• **EXERCISE**: Using the string "subsubsection" as the key, pull each matching line out of the records below.

── EXERCISE DATA

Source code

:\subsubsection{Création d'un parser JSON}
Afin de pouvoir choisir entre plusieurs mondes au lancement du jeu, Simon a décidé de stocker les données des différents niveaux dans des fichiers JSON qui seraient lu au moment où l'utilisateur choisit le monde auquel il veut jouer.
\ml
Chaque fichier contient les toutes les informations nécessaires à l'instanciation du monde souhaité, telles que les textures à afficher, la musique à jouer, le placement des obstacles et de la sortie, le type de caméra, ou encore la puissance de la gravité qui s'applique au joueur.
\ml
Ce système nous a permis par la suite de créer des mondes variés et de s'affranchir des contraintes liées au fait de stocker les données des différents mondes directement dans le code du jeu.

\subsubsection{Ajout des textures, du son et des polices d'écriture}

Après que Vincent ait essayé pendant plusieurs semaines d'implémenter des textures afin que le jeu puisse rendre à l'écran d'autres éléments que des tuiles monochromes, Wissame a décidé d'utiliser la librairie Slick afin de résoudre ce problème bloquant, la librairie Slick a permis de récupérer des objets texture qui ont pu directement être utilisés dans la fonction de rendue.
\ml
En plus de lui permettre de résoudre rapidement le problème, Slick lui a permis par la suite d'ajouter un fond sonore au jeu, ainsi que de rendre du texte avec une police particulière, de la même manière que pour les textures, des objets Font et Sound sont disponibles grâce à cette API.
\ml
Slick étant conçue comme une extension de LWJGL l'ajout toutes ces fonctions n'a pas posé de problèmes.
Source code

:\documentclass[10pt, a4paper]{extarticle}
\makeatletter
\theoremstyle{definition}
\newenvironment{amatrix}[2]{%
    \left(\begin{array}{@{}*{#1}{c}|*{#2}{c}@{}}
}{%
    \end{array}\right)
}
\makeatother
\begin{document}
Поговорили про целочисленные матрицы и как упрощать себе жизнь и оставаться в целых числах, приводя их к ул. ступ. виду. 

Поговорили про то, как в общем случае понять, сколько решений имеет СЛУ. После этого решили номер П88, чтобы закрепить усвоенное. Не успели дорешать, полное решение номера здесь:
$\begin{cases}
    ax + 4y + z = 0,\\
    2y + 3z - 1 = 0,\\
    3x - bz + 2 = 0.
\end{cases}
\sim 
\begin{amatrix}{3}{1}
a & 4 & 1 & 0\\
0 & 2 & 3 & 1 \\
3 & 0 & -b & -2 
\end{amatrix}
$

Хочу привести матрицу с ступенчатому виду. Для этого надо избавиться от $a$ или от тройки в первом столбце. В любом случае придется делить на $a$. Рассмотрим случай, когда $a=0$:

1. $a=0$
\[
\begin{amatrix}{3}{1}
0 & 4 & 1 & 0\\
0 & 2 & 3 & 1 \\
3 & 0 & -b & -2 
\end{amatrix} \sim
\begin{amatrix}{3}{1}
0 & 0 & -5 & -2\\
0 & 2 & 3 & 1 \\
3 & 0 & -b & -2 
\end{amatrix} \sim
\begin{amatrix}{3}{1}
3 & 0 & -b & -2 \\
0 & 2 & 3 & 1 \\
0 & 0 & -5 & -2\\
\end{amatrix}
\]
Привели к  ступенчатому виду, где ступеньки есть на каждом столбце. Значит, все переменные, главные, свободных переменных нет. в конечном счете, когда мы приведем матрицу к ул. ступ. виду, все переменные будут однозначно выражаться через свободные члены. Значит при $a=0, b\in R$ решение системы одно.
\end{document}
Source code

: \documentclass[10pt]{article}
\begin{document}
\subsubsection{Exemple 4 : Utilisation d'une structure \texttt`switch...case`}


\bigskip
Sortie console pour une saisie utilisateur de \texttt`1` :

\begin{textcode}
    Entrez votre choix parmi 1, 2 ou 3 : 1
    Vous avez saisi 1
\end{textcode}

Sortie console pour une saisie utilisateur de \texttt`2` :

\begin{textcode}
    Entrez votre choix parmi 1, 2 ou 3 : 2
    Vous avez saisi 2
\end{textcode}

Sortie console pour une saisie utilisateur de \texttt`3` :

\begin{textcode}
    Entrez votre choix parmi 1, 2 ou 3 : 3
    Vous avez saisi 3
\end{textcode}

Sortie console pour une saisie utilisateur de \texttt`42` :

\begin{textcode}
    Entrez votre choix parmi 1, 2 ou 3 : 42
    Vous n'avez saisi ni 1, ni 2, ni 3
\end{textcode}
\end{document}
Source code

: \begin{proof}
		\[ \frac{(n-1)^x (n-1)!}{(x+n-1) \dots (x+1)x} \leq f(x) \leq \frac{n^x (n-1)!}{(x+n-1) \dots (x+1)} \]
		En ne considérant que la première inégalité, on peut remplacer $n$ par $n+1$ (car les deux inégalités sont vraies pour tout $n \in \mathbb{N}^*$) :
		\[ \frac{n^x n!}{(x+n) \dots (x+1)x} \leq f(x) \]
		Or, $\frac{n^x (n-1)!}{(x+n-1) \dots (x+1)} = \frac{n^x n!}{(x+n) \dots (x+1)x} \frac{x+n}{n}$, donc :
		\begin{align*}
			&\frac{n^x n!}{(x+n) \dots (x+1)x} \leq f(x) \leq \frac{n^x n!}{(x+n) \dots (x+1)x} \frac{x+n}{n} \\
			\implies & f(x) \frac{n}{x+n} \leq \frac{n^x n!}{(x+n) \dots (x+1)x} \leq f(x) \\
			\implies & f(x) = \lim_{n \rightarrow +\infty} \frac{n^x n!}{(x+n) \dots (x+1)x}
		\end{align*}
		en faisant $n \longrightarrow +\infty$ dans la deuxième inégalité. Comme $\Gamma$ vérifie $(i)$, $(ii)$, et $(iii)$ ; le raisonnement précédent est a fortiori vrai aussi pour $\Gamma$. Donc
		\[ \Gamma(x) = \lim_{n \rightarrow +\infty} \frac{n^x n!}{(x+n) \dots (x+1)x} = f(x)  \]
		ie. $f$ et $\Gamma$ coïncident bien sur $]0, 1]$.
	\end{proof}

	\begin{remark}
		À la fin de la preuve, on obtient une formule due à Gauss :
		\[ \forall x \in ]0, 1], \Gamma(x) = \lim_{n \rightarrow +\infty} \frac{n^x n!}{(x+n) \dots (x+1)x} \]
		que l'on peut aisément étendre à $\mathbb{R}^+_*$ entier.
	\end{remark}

────

• **ANSWER**:
:\subsubsection{Création d'un parser JSON}
\subsubsection{Ajout des textures, du son et des polices d'écriture}
\subsubsection{Exemple 4 : Utilisation d'une structure \texttt`switch...case`}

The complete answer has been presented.